It was as if water had been sent from the heavens. Tuanjie, a village under the administration of Zunyi City, is home to the Gelao ethnic group. As recently as 20 years ago, rice was a rare commodity in Tuanjie. The village didn’t have the stable water supply necessary to plant the crop, so residents relied on corn as their staple.
In particularly dry years, their harvest failed, and the villagers were left with no more than four or five months’ worth of corn. At one point, the entire village drew water from a single well, and even that would frequently dry up.
But today, water flows into the village through a canal chiselled deep into the side of a nearby 1,300-meter-high peak — all thanks to the efforts of former village Party branch secretary Huang Dafa.
Locals call the channel the “Dafa canal” in honor of its now-82-year-old builder. Huang has spent the better part of his life working on the canal — which cuts through Lingbao Mountain — and the story of the project’s successes and failures spans 36 years.

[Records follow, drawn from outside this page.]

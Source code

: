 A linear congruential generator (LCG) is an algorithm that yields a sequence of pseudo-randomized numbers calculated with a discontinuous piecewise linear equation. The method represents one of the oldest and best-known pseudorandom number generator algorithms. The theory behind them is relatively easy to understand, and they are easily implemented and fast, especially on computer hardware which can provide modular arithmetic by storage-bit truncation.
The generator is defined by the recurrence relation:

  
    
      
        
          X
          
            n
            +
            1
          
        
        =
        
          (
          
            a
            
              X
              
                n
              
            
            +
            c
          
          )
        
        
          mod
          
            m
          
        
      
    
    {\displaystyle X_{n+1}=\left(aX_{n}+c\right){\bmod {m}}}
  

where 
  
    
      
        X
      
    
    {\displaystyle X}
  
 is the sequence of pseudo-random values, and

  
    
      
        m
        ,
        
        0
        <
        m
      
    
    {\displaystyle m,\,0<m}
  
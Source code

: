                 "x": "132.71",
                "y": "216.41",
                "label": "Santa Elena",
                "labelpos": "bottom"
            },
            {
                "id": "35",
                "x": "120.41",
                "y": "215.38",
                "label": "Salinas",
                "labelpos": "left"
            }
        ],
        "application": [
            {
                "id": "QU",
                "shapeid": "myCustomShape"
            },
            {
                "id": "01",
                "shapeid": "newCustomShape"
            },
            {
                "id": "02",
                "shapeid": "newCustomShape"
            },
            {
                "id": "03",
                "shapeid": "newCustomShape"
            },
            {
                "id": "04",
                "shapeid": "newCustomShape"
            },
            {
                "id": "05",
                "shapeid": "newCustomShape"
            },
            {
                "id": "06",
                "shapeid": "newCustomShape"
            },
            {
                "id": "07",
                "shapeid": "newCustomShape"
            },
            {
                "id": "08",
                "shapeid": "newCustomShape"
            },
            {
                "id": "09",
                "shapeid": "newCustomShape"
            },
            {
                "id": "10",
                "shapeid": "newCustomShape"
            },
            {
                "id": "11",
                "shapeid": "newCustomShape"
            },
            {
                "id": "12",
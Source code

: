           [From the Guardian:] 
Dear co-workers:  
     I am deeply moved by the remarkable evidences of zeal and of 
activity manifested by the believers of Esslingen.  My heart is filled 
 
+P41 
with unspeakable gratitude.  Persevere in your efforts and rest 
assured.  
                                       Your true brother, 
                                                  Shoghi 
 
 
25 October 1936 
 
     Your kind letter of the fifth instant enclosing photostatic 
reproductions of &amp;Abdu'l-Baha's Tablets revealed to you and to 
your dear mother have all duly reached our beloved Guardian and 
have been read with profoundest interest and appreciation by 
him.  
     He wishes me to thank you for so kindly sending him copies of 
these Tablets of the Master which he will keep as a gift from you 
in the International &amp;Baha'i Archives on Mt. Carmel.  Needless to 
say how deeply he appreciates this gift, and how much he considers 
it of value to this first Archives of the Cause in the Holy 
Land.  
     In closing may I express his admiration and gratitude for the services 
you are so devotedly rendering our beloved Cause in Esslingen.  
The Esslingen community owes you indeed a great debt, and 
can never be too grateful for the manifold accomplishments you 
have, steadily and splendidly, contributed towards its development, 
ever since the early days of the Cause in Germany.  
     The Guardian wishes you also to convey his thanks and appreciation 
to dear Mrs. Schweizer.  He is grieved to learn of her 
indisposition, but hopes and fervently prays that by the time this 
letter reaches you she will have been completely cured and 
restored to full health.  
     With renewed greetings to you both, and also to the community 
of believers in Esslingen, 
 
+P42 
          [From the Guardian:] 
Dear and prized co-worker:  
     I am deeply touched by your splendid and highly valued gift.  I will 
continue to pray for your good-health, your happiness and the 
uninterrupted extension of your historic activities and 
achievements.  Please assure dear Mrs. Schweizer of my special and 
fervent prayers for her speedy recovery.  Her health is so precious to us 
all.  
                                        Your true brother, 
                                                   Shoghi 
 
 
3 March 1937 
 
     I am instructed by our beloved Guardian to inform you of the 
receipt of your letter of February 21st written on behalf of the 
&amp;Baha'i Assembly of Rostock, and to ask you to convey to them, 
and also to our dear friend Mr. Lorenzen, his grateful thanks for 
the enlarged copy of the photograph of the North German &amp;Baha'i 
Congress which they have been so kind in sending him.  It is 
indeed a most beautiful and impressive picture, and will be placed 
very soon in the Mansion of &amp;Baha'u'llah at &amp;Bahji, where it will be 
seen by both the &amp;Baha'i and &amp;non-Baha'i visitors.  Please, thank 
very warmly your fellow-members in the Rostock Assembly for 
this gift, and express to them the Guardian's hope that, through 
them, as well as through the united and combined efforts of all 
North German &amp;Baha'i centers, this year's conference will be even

“The water is my life, and this canal is like my child,” Huang said.
While China’s average GDP per capita is about 55,000 yuan ($8,000), Guizhou’s is just over 33,000 yuan, making the province one of the poorest in the nation.
Huang’s children — two sons and six daughters — dropped out of school at a young age. Paying for their education was too costly for the impoverished family, and at home, the children could help with farmwork. The family member with the highest level of education is Huang’s youngest son, who managed to finish middle school and became a teacher.
The generations before Huang had all accepted Tuanjie’s fate, but when Huang became the village chief at the age of 28, he began dreaming of completing a herculean task: bringing water to the village.
In the 1960s, the Red Flag Canal in central China’s Henan province made headlines nationwide. In a region known for its droughts and water shortages, the locals built a 70-kilometer-long canal that brought water in from the nearby river and mountains. The Red Flag Canal became an inspiration for the Tuanjie residents, and Huang committed to leading the village’s own water initiative.
The idea was to draw water from the Luosi River, located just a few kilometers from Tuanjie. For the villagers, however, the canal was a massive engineering project. For a decade, they tried to dig their own version of the Red Flag Canal. Eventually, most gave up.
Nevertheless, Huang persisted. He visited water management stations to learn about canal construction. Despite only having an elementary school education, he bought a dictionary and painstakingly looked up the vocabulary words he didn’t know. Year after year, he applied for government support to start the project anew, but he never received a reply from authorities.
Eventually, in the winter of 1990, Huang decided to hike 100 kilometers to Zunyi City, a journey that took him two days. Once he arrived, he waited near the home of the former deputy director of Zunyi County’s water resources bureau, which is responsible for Tuanjie Village. His toe poked out of his standard-issue canvas sneakers. Although the authorities showed sympathy toward Tuanjie’s desperate circumstances, they asked the villagers to put forth 10,000 yuan as a sign of their commitment to building the canal with the bureau’s support.
At the time, the average Tuanjie resident lived on less than 100 yuan a year, so scraping together 10,000 yuan was a struggle. Some people refused to contribute as soon as they heard it was for a project that, in their eyes, had already proved to be a failure. Some villagers scoffed, “You already failed the first time, so I’ll eat my words if you manage to succeed the second time around.” Most, however, were supportive, Huang said.
The project began again in 1992, with Huang leading more than a hundred villagers through the mountains to start digging the canal.
The local government contributed 60,000 yuan in cash to the effort and 190,000 kilograms of corn to feed the laborers, as well as a skilled construction worker to assist, but the villagers still had to procure their own explosives, hammers, and the raw materials to make cement.
The blueprint called for the canal to pass through a cliff that measured more than 500 meters long and 300 meters high. Digging the canal on this precipice required the utmost caution. Taking the lead, Huang tied a rope around his waist and hung off the cliff to test its strength. Surveying the precipice alone took half a year.
The main canal finally opened in August 1994, two and a half years after the project began. Overnight, Tuanjie Village began receiving water. Now, two decades later, green rice shoots and yellow rapeseed flowers dot the village’s fields.
The canal brings water to each home, allowing households to irrigate their farmland and raise livestock. Yet this village’s poverty alleviation efforts are far from finished. Every fifth family lives below the national poverty line, set at 2,855 yuan per year.
Though he’s now an octogenarian, Huang still spends his time cleaning silt from the canal and patching up leaks — and he has no intention of slowing down. “I can out-dig any young person with a hoe,” he said. “Even when plowing soil, a cow might be faster, but sooner or later, I will catch up.”